I dug out an old lebovo tablet, about 6 years old. It ran surprisingly quickly. As soon as I turned the WiFi on to install the app I needed, things slowed down to the point where the device was barely usable. I somehow installed it. The app didn’t require internet access so it was fine. Battery life was still amazing, about 5 days of casual use (internet access drains a lot of battery on this fella).
I thought it was a one time thing. Until I was handed another old Alcatel tablet that was ditched due to slowdown after 3 years. Same thing, no internet access leads to a snappy phone. Once you turn the WiFi on, boom slowdown.
I see the same thing happening to my Nokia 3.4 phone (now HMD Global, made in China). I don’t think the architecture allows for swapping the os to a degoogled one everyone is raving about. The reparibility of this phone is near zero so once it goes bust, it’s really hard to open it as well. I obviously don’t need a brick with no internet access (otherwise I would just carry a dumb phone).

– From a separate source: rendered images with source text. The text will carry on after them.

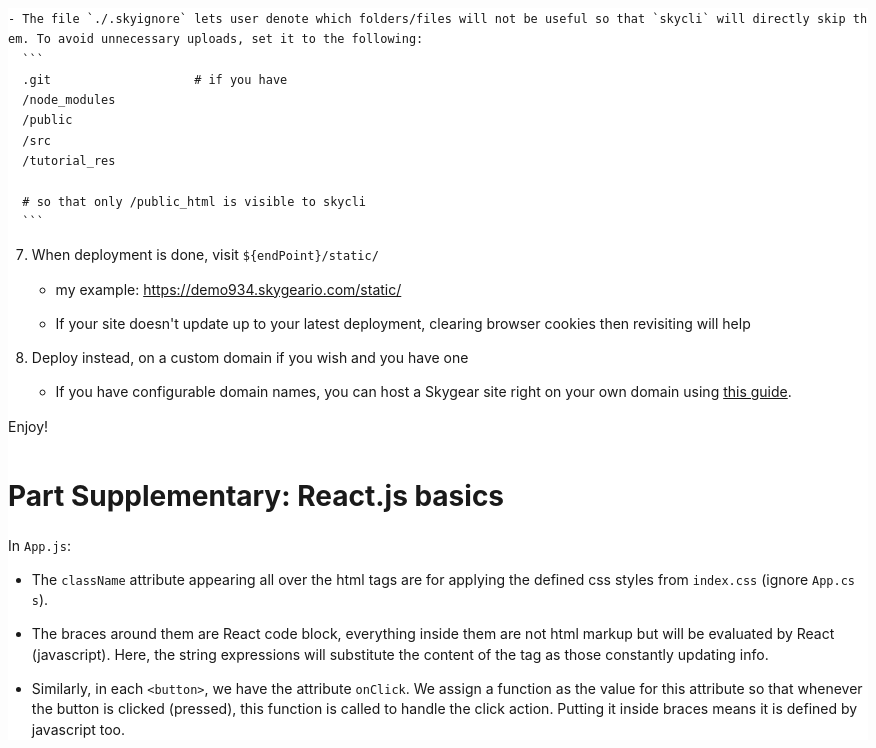     - The file `./.skyignore` lets user denote which folders/files will not be useful so that `skycli` will directly skip them. To avoid unnecessary uploads, set it to the following:
      ```
      .git                    # if you have
      /node_modules
      /public
      /src
      /tutorial_res
      
      # so that only /public_html is visible to skycli
      ```

7. When deployment is done, visit `${endPoint}/static/`
    - my example: https://demo934.skygeario.com/static/

    - If your site doesn't update up to your latest deployment, clearing browser cookies then revisiting will help

8. Deploy instead, on a custom domain if you wish and you have one
    - If you have configurable domain names, you can host a Skygear site right on your own domain using [this guide](https://discuss.skygear.io/t/skygear-updates-custom-domain-for-static-assets-is-now-supported-on-skygear-io/130).


Enjoy!


# Part Supplementary: React.js basics

In `App.js`:

  - The `className` attribute appearing all over the html tags are for applying the defined css styles from `index.css` (ignore `App.css`).
        
  - The braces around them are React code block, everything inside them are not html markup but will be evaluated by React (javascript). Here, the string expressions will substitute the content of the tag as those constantly updating info.

  - Similarly, in each `<button>`, we have the attribute `onClick`. We assign a function as the value for this attribute so that whenever the button is clicked (pressed), this function is called to handle the click action. Putting it inside braces means it is defined by javascript too.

Also once this buddy dies or becomes unusable, is there a brand you would recommend. I’m so done with Nokia and Samsung.
Google isn’t intentionally slowing your phone
Neither was Apple.
Yes they did, that was objectively true and had a big lawsuit about it, and Apple even admitted as such
https://www.businessinsider.com/apple-paying-113-million-lawsuit-slowing-down-iphones-2020-11
I know this is going against the circlejerk but that’s not even the same thing. This was specifically done because their batteries were shutting off as their health declined. It is something that ideally should have been off by default, but it isn’t “apple slowing you down to get a new phone” because the issue would go away with a new battery.
And in my experience it helped, previous phones from Apple, Samsung, and HTC got squirrelly around 10-15% after 2-3 years of use.
With the throttling they implemented (to prevent batteries shutting off) I made it to just above 1000 charge cycles on my current phone. Still was only unstable around 4-6% battery with 81% battery life.